France’s Workers Out in Force against Labor Reform

French workers are up in arms over a new labor law that desecrates everything they have gained since the Revolution, and they are all the more indignant that a so-called socialist President is behind it.
You have to know just how big a place socialist history and thought occupy in the French psyche to appreciate the full impact of this neo-liberal betrayal.  There is not one ‘socialist’ trade union in France, but two, as well as a Communist one, all of which have been very powerful for a hundred years.
French workers descend into the streets every time the government tries to pass legislation that could affect their rights and working conditions, and the current proposal goes far beyond what alternating left and right governments have been willing to grant their overseers in Wall Street.
Francois Hollande, considered one of France’s worst presidents, came to the office with impeccable socialist credentials, including a decades-long liaison with the mother of his four children, who is also a well-known political figure.  Now he is trying to hammer the last nail in France’s socialist coffin, moving the country away from collective bargaining toward individual deals between workers and employers, cutting back on overtime pay. (Thanks to strong trade unions, French workers, like the Europeans, typically enjoy more than a month vacation, usually taken in several tranches, many going skiing over Christmas, as Michael Moore truthfully shows in ‘Where to Invade Next’.) While Donald Trump gains plaudits for wanting the Europeans to pay more for their defense, not even Bernie Sanders could dare to suggest that American workers should get double their current vacation time.  
The screws being turned in France are the next phase of the Wall St. campaign to bury the Welfare State that began in 2008, and French workers know that.

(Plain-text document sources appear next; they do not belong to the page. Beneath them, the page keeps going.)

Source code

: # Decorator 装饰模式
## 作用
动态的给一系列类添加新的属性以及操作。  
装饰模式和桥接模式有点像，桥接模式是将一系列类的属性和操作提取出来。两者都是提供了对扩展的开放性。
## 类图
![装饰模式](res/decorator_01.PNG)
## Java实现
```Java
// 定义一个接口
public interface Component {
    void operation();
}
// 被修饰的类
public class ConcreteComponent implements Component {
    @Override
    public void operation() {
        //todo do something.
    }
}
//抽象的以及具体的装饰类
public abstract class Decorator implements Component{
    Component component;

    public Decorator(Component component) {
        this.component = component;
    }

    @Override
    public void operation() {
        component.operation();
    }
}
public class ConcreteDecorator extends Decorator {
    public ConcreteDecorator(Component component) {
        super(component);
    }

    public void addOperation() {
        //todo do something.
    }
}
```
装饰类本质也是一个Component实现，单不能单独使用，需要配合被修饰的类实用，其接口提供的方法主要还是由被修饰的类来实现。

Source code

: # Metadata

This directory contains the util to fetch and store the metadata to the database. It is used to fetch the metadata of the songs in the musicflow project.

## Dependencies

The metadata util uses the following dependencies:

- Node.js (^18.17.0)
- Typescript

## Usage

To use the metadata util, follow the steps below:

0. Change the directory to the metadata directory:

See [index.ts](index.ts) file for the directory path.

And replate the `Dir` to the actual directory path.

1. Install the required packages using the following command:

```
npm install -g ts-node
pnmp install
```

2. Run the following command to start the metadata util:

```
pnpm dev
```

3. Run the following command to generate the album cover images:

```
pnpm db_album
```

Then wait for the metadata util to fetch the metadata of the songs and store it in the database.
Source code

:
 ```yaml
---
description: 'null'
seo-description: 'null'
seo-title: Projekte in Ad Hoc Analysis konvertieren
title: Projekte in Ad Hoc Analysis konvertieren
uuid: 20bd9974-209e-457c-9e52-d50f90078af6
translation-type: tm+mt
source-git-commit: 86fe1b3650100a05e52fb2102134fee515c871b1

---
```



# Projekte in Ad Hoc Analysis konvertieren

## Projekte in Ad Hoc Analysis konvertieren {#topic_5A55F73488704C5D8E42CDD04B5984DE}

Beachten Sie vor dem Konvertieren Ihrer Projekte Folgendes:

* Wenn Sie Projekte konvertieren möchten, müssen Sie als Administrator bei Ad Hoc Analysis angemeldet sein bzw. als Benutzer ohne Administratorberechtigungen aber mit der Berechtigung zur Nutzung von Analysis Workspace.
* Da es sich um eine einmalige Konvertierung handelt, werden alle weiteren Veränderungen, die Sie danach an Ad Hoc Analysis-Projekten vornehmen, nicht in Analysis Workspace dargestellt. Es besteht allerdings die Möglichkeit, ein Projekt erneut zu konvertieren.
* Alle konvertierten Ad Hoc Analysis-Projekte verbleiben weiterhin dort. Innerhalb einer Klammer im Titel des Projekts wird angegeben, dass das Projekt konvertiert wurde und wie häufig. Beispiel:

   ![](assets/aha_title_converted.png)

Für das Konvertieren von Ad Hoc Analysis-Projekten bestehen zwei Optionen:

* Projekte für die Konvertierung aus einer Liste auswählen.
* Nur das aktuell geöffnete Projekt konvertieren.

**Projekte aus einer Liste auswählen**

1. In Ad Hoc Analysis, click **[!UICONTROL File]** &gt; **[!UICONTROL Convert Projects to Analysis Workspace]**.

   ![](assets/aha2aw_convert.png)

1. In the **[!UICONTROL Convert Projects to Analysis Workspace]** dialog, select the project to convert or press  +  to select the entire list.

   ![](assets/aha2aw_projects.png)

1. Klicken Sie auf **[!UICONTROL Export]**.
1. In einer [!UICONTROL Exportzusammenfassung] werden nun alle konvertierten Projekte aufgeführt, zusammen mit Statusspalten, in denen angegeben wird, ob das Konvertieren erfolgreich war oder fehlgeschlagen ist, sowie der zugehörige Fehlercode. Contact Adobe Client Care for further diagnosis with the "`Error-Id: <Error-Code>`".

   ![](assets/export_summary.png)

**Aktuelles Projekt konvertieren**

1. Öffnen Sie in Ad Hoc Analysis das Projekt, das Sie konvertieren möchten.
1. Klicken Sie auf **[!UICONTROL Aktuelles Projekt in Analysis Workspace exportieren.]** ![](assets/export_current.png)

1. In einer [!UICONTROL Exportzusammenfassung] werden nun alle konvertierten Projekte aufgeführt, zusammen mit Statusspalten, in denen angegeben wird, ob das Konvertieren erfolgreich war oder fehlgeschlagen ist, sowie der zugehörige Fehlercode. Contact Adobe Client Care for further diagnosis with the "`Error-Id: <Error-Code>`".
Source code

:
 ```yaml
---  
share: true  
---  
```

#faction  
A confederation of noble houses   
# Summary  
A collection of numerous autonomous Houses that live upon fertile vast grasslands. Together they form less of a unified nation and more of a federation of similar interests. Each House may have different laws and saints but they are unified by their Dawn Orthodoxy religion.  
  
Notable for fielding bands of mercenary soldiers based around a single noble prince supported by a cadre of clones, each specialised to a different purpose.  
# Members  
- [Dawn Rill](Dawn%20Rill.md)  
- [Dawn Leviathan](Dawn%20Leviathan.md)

As if the French government were trying to prove it can walk and chew gum at the same time, the proposal comes amidst a crisis over refugees that has been building for more than a year.  Never since the aftermath of World War II has Europe seen refugees trying to clamber aboard trains, and the appearance of ad hoc tent-filled camps - in Paris under the elevated metro, in Calais near the English Channel train tracks - on the beaches of the Mediterranean border with Italy - could not even be imagined a few years ago.  Europe’s leaders have been paralyzed from the beginning, as refugees took off in rickety boats from Libya, often drowning en route to Italy.  And as soon as they turned their gaze from Ukraine to that crisis, another chapter opened up, with Syrian and other Middle Eastern refugees taking shorter but just as perilous journeys from Turkey to small Greek islands.
France and Germany, the two leaders of Europe, quibbled while Hungary declared it would build a fence along its borders, and as the meme spread to other Central European countries, far-right groups moved from protest to arson and physical attacks.

Meanwhile, French workers have replaced loud marches with night encampments that allow participants to work during the day, and their demands include welcoming the refugees. This was not what Wall St. had in mind when it launched its latest attempt to do away with the Welfare State.